El portavoz de la plataforma León por un Conservatorio Digno, Miguel Fernández Llamazares, lo resume con claridad: «Estamos hablando de cerca de dos millones de euros entre los instrumentos y el mobiliario interior». Una cifra que la Junta de Castilla y León tendrá que afrontar si quiere que el centro funcione con garantías desde el primer día.
El problema es que la gran mayoría de los instrumentos con los que trabaja actualmente el conservatorio no pertenecen al centro, sino a la Diputación de León. Además, muchos de ellos están, según el propio profesorado, en un estado de conservación muy deficiente. La administración autonómica, según apuntan desde la plataforma, no habría calibrado bien esta situación hasta que comenzó a solicitar informes internos.

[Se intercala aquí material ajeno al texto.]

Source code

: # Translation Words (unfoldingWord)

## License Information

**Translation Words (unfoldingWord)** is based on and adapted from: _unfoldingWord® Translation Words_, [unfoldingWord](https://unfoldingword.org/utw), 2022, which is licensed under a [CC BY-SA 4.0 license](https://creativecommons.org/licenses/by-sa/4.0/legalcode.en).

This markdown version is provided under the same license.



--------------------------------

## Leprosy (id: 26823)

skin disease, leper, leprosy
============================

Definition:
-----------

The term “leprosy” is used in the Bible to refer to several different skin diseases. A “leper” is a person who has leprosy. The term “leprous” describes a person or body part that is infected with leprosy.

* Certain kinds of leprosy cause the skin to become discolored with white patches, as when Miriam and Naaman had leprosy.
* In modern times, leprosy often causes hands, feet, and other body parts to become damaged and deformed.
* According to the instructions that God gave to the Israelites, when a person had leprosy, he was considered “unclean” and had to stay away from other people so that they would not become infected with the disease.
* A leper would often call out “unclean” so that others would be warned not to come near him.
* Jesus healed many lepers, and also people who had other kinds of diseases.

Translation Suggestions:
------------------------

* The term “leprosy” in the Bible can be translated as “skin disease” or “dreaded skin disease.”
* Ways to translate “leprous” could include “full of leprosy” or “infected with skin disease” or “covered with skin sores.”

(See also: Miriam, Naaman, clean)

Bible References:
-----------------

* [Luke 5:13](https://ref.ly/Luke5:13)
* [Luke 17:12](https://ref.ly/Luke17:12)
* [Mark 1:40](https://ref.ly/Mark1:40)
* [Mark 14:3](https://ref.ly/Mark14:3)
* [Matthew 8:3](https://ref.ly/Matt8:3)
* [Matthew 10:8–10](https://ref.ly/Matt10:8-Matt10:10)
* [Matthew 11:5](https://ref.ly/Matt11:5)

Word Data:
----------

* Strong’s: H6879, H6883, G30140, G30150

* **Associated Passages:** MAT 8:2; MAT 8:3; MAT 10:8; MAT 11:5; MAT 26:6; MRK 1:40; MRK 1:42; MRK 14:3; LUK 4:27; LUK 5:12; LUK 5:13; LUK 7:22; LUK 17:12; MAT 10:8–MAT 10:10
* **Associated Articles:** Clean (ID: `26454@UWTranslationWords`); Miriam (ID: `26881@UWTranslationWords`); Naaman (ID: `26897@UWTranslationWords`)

«Yo creo que la Junta pensaba que nos iban a trasladar y que íbamos a continuar con total normalidad», señala Fernández Llamazares, quien recuerda que en otros conservatorios de la región como los de Ponferrada, Valladolid o Burgos sí se afrontó la renovación de equipamiento cuando se construyeron los nuevos edificios. «¿O acaso somos ciudadanos de segunda?», pregunta el docente.
En cuanto a los plazos, el profesorado recibe el nuevo aplazamiento con escepticismo, aunque reconoce que mudarse en verano es mucho más operativo que hacerlo en Navidad, como estaba previsto inicialmente. El volumen de material a trasladar es enorme y requiere tiempo y organización.
A la incertidumbre económica se suma otro reto: el espacio. El nuevo edificio contará con 600 plazas, pero el conservatorio ya ronda los 500 alumnos y este año ha registrado un aumento notable de solicitudes de matrícula. El profesorado teme que el crecimiento del centro choque pronto con los límites de un edificio que, cuando se diseñó, podía parecer suficiente.
La comunidad educativa del conservatorio leonés lleva años reclamando unas instalaciones dignas. El nuevo edificio es una realidad en construcción, pero sin una inversión seria en su interior, el traslado corre el riesgo de ser un cambio de paredes con los mismos problemas de siempre.